### PROBLEM DETAILS
List each line of the data in which the string "Sistemas" appears.

(Source texts of formatted documents)
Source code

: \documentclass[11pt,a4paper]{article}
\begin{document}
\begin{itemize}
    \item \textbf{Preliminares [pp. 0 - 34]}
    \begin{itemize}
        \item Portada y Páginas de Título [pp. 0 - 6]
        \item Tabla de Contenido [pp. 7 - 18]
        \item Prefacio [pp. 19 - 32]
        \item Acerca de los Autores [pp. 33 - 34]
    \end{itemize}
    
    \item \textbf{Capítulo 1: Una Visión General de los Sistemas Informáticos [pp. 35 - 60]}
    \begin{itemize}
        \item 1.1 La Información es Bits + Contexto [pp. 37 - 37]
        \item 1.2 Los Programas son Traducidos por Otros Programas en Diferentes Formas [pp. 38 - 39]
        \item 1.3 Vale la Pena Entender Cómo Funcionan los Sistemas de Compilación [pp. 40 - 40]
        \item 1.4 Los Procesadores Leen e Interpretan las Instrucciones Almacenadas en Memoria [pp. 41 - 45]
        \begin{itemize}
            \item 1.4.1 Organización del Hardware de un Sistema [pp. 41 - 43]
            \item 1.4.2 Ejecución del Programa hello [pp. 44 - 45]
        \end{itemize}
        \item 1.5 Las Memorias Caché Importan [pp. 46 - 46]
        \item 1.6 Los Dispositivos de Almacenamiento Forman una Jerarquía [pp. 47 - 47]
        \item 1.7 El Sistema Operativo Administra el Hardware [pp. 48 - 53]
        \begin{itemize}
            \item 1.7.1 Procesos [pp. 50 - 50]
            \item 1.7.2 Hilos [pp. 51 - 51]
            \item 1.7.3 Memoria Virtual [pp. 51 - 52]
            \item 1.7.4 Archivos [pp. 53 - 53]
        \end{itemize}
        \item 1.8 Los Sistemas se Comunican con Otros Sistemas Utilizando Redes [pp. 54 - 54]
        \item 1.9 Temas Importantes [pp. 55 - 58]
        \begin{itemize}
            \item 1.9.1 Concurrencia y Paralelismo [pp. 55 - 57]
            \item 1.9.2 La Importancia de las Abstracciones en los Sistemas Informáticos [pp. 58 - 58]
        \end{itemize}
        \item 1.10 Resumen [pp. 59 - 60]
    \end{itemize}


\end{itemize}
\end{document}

### WRITTEN ANSWER
    \item \textbf{Capítulo 1: Una Visión General de los Sistemas Informáticos [pp. 35 - 60]}
        \item 1.3 Vale la Pena Entender Cómo Funcionan los Sistemas de Compilación [pp. 40 - 40]
        \item 1.8 Los Sistemas se Comunican con Otros Sistemas Utilizando Redes [pp. 54 - 54]
            \item 1.9.2 La Importancia de las Abstracciones en los Sistemas Informáticos [pp. 58 - 58]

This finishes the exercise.